HOW TO COMPLETE THIS TASK: The job is to find each line of the records below that includes the word "test" and copy it.

(Beginning of EXTRACTED DATA)

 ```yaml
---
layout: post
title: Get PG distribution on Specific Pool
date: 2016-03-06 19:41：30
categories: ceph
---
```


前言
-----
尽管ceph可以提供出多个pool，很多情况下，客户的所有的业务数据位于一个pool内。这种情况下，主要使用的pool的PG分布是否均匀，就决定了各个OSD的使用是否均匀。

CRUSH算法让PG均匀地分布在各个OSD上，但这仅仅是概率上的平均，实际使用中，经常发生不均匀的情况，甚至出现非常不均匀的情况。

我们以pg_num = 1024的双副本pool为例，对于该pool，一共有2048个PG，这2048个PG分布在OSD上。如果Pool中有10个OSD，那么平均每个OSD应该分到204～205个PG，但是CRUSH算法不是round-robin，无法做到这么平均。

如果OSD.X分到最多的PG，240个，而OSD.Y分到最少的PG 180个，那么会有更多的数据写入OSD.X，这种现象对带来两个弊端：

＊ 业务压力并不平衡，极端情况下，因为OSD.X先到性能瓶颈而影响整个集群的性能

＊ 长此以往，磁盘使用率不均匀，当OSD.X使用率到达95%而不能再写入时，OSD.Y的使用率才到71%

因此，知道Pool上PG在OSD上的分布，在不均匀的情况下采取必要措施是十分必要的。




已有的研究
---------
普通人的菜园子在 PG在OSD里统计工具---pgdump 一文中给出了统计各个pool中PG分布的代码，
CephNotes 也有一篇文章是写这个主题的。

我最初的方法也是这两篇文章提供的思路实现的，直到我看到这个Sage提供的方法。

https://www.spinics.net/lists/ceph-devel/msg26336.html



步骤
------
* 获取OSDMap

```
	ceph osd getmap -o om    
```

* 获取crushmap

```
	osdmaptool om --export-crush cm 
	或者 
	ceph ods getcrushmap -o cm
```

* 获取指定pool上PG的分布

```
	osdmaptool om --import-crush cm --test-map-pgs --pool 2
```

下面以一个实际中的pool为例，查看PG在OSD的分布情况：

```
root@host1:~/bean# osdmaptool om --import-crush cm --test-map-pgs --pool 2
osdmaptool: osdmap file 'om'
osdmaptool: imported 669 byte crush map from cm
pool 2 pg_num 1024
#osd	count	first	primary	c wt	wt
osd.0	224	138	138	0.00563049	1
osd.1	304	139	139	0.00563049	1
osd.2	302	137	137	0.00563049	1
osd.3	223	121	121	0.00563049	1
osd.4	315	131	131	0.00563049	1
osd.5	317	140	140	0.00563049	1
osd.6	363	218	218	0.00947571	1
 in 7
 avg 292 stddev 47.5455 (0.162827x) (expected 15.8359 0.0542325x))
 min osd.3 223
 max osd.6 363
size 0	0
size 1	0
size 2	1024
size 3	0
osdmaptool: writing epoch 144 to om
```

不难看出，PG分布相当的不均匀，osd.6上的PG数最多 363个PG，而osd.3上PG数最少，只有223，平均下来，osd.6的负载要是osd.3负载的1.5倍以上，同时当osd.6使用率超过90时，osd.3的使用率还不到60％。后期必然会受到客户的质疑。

(End of EXTRACTED DATA)

THE COMPLETED TASK:
	osdmaptool om --import-crush cm --test-map-pgs --pool 2
root@host1:~/bean# osdmaptool om --import-crush cm --test-map-pgs --pool 2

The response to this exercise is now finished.